Learn

Security header monitoring guide

Name: Barrion
Availability: InStock
Author: Barrion

HSTS, CSP, X-Frame-Options, and friends, what each header does and how Barrion catches the ones you are missing.

What it is

Security headers are HTTP response headers that tell the browser how to behave: HSTS enforces HTTPS, CSP restricts script and resource sources, X-Frame-Options prevents clickjacking, X-Content-Type-Options prevents MIME sniffing. Monitoring them means checking that the right headers are present and correctly configured.

Why it matters

Missing or weak security headers leave you open to XSS, clickjacking, downgrade attacks, and information leakage. Headers are a high-impact, low-effort way to harden your app. Monitoring catches drift (e.g. a deploy that drops a header) and misconfigurations.

How Barrion checks it

Barrion requests your pages and inspects the response headers. We check for Content-Security-Policy, Strict-Transport-Security, X-Frame-Options, X-Content-Type-Options, Referrer-Policy, Permissions-Policy, and COEP/COOP/CORP where relevant. We report missing or weak values and link to fix guides.

Configuration examples

Nginx: core security headers

add_header Strict-Transport-Security "max-age=63072000; includeSubDomains; preload" always;
add_header X-Frame-Options "DENY" always;
add_header X-Content-Type-Options "nosniff" always;
add_header Referrer-Policy "strict-origin-when-cross-origin" always;

Node.js (Express) with Helmet

import helmet from 'helmet'
app.use(helmet())

Verify it

curl -sI https://example.com | grep -iE 'strict-transport-security|x-frame-options|content-security-policy'

Run this check →Fix guide

FAQ

Common questions.

Which headers do modern browsers actually enforce?
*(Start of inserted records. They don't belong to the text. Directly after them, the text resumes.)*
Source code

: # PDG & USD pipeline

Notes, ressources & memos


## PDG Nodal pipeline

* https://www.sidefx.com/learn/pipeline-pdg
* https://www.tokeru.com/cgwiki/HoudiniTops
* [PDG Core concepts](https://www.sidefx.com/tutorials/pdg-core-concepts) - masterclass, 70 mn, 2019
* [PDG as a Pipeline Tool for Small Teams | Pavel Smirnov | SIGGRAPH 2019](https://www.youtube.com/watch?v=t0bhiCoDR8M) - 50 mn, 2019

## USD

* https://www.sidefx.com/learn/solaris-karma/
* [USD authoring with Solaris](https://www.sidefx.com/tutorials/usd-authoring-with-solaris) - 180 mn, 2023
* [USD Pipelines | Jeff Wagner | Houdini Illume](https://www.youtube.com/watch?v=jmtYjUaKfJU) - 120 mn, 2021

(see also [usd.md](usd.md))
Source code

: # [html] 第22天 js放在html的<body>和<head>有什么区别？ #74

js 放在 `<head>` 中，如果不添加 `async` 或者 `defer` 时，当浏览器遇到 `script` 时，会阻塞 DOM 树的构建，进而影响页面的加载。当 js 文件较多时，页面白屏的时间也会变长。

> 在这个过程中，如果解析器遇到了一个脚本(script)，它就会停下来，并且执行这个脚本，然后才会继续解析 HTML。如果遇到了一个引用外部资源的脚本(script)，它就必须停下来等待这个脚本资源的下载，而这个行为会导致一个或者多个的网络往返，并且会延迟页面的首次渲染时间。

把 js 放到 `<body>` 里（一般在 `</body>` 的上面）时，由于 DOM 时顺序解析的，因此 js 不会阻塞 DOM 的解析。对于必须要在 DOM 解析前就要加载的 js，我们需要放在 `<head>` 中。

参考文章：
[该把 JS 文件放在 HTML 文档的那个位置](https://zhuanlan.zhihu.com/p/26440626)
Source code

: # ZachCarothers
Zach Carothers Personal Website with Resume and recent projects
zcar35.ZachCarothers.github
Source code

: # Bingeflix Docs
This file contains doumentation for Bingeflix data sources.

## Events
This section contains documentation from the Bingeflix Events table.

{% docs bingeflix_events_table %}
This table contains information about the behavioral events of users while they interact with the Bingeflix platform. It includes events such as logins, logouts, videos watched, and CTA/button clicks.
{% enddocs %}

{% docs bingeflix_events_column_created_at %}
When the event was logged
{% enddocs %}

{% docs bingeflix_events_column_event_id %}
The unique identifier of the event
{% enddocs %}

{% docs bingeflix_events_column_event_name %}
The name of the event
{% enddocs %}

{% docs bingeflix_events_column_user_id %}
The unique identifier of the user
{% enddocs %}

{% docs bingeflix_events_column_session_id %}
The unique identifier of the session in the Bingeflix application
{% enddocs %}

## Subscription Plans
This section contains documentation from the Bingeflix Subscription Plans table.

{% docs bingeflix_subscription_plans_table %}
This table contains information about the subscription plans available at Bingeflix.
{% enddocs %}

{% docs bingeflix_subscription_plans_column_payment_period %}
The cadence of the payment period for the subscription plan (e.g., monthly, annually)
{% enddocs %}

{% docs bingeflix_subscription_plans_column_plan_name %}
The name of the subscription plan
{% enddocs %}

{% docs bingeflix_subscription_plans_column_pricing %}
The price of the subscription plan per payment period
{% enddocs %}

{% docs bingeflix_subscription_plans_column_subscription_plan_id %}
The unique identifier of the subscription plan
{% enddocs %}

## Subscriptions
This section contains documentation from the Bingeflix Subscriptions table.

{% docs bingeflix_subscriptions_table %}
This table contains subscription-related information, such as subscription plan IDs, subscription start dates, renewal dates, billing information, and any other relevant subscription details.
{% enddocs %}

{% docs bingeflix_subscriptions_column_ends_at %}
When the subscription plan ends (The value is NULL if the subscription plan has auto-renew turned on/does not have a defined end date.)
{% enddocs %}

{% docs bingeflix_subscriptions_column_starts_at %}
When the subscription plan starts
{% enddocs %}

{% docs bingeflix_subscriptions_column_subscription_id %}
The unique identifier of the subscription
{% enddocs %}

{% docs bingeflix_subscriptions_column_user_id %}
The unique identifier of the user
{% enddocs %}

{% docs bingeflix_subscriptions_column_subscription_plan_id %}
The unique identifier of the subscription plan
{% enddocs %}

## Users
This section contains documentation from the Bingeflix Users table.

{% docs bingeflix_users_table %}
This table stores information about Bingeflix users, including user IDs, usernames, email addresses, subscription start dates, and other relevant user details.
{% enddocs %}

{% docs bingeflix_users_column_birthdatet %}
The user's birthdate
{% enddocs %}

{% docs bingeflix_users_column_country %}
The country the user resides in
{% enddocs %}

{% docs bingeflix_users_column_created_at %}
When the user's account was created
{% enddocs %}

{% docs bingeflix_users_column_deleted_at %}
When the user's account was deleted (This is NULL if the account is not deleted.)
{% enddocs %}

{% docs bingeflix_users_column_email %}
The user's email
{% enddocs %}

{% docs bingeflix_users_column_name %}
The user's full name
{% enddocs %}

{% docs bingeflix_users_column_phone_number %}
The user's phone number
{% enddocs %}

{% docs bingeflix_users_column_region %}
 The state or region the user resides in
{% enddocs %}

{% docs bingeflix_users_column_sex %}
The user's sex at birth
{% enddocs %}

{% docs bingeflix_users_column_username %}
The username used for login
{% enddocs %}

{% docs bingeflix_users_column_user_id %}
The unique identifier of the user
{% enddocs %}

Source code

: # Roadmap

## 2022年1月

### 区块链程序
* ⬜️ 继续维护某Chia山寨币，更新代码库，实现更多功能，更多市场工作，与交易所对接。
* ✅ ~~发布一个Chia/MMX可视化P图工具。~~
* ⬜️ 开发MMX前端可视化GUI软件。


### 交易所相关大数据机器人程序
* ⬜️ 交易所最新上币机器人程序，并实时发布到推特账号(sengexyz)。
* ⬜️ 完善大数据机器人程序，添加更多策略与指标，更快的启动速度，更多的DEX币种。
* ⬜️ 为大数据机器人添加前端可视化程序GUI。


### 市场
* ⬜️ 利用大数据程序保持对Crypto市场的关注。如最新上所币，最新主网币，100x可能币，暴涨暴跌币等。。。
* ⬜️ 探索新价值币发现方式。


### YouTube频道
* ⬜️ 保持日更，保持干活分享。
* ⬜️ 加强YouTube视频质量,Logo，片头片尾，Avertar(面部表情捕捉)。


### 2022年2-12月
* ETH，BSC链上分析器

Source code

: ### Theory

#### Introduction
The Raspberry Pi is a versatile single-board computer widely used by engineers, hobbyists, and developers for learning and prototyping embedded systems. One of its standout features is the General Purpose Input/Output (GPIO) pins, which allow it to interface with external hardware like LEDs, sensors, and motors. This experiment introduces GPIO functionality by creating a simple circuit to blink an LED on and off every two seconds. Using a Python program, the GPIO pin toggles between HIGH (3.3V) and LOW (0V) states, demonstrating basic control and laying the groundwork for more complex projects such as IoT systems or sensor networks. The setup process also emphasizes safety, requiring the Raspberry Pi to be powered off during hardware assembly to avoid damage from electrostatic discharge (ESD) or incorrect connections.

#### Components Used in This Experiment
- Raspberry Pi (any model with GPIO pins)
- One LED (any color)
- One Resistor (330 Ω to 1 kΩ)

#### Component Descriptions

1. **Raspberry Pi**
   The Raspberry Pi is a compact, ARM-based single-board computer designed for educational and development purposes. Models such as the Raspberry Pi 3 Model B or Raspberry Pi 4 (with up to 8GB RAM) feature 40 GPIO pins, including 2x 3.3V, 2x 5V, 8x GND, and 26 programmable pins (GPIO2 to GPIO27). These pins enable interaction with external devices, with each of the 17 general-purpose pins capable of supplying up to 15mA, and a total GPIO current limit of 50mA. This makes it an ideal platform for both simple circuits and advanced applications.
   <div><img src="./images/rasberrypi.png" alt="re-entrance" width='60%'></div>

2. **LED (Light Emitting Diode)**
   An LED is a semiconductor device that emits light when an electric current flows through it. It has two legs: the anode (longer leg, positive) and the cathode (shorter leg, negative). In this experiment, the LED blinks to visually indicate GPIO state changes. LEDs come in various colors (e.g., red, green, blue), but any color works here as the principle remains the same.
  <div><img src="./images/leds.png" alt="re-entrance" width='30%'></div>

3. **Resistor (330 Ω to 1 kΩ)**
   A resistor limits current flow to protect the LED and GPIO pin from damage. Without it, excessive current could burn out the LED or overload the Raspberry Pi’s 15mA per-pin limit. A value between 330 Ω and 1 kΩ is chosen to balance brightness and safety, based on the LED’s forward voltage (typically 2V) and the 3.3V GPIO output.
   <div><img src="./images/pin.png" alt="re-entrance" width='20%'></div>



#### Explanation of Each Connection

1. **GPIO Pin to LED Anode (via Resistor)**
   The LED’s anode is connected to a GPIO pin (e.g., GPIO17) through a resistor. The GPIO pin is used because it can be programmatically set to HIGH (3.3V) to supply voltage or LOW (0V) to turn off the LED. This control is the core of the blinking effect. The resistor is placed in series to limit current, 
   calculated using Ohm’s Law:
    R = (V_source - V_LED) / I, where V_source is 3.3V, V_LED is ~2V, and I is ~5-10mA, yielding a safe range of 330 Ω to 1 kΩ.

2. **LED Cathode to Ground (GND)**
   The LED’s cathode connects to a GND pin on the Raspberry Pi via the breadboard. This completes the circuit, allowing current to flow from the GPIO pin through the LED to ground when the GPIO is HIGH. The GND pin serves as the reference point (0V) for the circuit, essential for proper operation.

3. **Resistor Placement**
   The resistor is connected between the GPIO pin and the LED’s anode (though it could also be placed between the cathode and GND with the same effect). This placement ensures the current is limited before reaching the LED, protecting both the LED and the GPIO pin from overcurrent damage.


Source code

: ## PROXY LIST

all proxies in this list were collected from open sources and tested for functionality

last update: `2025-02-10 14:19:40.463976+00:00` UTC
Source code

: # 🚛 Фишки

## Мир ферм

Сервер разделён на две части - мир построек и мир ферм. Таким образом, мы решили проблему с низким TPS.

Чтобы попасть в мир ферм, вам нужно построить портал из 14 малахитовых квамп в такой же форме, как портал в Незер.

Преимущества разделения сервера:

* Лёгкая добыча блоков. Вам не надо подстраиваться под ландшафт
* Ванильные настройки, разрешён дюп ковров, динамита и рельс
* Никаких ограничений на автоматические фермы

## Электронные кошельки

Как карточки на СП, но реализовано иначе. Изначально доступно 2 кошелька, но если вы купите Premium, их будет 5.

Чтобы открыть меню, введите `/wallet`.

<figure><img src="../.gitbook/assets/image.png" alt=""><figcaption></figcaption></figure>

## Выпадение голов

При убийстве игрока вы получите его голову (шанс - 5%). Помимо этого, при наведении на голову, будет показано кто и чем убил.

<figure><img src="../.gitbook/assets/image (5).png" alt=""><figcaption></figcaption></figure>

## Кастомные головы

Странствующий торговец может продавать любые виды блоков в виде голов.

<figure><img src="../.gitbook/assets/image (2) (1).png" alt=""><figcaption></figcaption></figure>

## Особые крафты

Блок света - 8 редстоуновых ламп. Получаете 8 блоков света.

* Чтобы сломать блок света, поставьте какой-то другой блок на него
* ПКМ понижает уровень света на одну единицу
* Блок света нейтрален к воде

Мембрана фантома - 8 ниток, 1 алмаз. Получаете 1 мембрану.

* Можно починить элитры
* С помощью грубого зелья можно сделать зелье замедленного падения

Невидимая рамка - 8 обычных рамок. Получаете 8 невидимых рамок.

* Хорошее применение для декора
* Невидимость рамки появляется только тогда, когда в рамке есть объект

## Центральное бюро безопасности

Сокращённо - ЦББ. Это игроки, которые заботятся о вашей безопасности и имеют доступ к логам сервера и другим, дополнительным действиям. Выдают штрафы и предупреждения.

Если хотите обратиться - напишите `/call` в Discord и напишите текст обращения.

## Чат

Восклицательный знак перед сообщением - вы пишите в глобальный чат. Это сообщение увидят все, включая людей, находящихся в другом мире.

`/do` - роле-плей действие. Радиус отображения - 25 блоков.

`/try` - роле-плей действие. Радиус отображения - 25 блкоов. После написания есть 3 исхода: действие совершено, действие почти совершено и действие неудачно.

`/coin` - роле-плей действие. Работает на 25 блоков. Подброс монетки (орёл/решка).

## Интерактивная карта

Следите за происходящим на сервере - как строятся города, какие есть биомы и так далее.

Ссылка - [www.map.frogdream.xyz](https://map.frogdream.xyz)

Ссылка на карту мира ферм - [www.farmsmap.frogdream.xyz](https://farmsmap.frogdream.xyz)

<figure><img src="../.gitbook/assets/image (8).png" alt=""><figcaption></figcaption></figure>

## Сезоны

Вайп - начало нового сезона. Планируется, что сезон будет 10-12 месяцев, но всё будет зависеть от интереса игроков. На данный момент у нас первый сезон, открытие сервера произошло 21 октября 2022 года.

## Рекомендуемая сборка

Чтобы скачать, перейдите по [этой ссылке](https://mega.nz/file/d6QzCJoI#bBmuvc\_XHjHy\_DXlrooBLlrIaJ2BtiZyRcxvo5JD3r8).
Strict-Transport-Security, Content-Security-Policy (including frame-ancestors), X-Content-Type-Options, and Referrer-Policy are honored by every current Chromium, Firefox, and Safari release. X-Frame-Options is still respected for legacy reasons, but CSP frame-ancestors overrides it where both are present, and X-XSS-Protection is now a no-op and should be removed.

Can I rely on HSTS preload to cover the first request?

Only for browsers that ship the preload list, which is Chrome, Edge, Firefox, Safari, and Opera. Submitting to hstspreload.org requires max-age of at least 31536000, includeSubDomains, and the preload token, and removal takes months, so make sure every subdomain is HTTPS-ready before applying.

Does header order matter?

No, browsers parse headers as a set rather than a sequence, so order is irrelevant. What does matter is avoiding duplicates: two Content-Security-Policy headers are intersected (the strictest wins), while two X-Frame-Options headers cause some browsers to ignore both.

Should I set headers at the edge or in the application?

Set them at whichever layer owns the response body, otherwise a static asset served by your CDN ends up without them. Edge configuration is fine for site-wide defaults like HSTS and X-Content-Type-Options, but CSP nonces have to be generated per-request alongside the HTML.